İttihâdcılar zemânında, millet meclisinde Manisa meb’ûsü Mensûrî zâde Saîd, teaddüd-i zevcâtın yasak edilmesi için kanûn çıkarılmasını teklîf etmişdi. Meb’ûslerin çoğu böyle şey olamaz dediler. Kanûn çıkarılamadı. Böyle kanûn bulunan bir memleketdeki müslimânlar ne yapmalı süâline gelince: Müslimânlar, kanûna karşı gelmezler. Suç işlemezler. Nikâh ile ve belediye kaydı ile dîne ve kanûna uygun olarak evlendikleri tek kadınla yaşarlar. Birden fazla evlenmezler. Kanûna, hükûmete karşı gelmek, cezâ, sıkıntı çekmeğe, fitne çıkarmağa yol açar. Bu ise câiz değildir. Bir hadîs-i şerîfde, (Fitne uykudadır. Fitneyi uyandırana, Allahü teâlâ la’net etsin!) buyuruldu.

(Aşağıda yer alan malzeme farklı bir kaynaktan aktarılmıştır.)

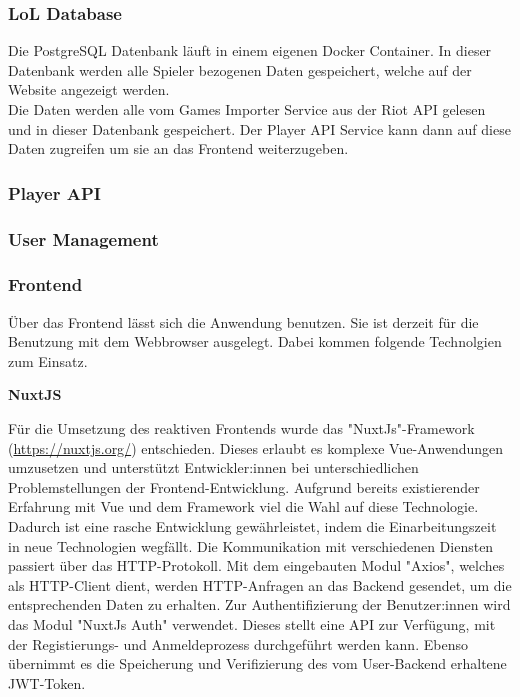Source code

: \subsubsection{LoL Database}
Die PostgreSQL Datenbank läuft in einem eigenen Docker Container. In dieser Datenbank werden alle Spieler bezogenen Daten gespeichert, welche auf der Website angezeigt werden.\\
Die Daten werden alle vom Games Importer Service aus der Riot API gelesen und in dieser Datenbank gespeichert. Der Player API Service kann dann auf diese Daten zugreifen um sie an das Frontend weiterzugeben.

\subsubsection{Player API}

\subsubsection{User Management}

\subsubsection{Frontend}

Über das Frontend lässt sich die Anwendung benutzen. Sie ist derzeit für die Benutzung mit dem Webbrowser ausgelegt. Dabei kommen folgende Technolgien zum Einsatz.

\textbf{NuxtJS}

Für die Umsetzung des reaktiven Frontends wurde das "NuxtJs"-Framework (\href{https://nuxtjs.org/}{https://nuxtjs.org/}) entschieden. Dieses erlaubt es komplexe Vue-Anwendungen umzusetzen und unterstützt Entwickler:innen
bei unterschiedlichen Problemstellungen der Frontend-Entwicklung. Aufgrund bereits existierender Erfahrung mit Vue und dem Framework viel die Wahl auf diese Technologie.
Dadurch ist eine rasche Entwicklung gewährleistet, indem die Einarbeitungszeit in neue Technologien wegfällt. Die Kommunikation mit verschiedenen Diensten passiert
über das HTTP-Protokoll. Mit dem eingebauten Modul "Axios", welches als HTTP-Client dient, werden HTTP-Anfragen an das Backend gesendet, um die entsprechenden Daten 
zu erhalten. Zur Authentifizierung der Benutzer:innen wird das Modul "NuxtJs Auth" verwendet. Dieses stellt eine API zur Verfügung, mit der Registierungs- und Anmeldeprozess durchgeführt werden kann.
Ebenso übernimmt es die Speicherung und Verifizierung des vom User-Backend erhaltene JWT-Token.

Osmânlı devleti zemânında evlenme işi belediyeye veyâ evlenme me’mûrluğuna kayd etdirilerek, buradan evlenme cüzdânı alınır ve mezhebindeki din bilgilerini doğru olarak bilen ve nemâzlarını terk etmiyen sâlih bir müslimân, şartlarına uygun olarak, şer’î nikâhlarını yapardı. Nikâh yapılırken zevc ile zevcenin karâr verdikleri (Mehr-i mu’accel) ve (Mehr-i müeccel) denilen altın para mikdârları evlenme cüzdânına yazılırdı. Zevc, mehr-i mu’acceli düğünden evvel zevcesine öderdi. Mehr-i müecceli ise, zevcesini boşarsa ödemek mecbûriyyetinde idi. Bu altınları ödemezse ve çocuklarının nafakalarını her ay annelerine ödemezse ma’âşından kesilerek ödetilir veyâ habs olunurdu. Bu kadar çok parayı ödemek ve bekârlık sefâletini çekmek ve bir dahâ evlenememek korkusundan dolayı kimse zevcesini boşayamazdı. Çünki zevcesini haksız olarak boşayan erkeğe kimse kızını vermezdi. Her müslimân, nikâhın kerâmeti olarak hâsıl olan muhabbet ve huzûr içinde, ölünciye kadar, zevcesi ve çocukları ile berâber mes’ûd ve bahtiyâr olarak yaşardı. Muhîti, tanıdıkları arasında kıymetli olup, herkesden hürmet ve i’tibâr görürdü.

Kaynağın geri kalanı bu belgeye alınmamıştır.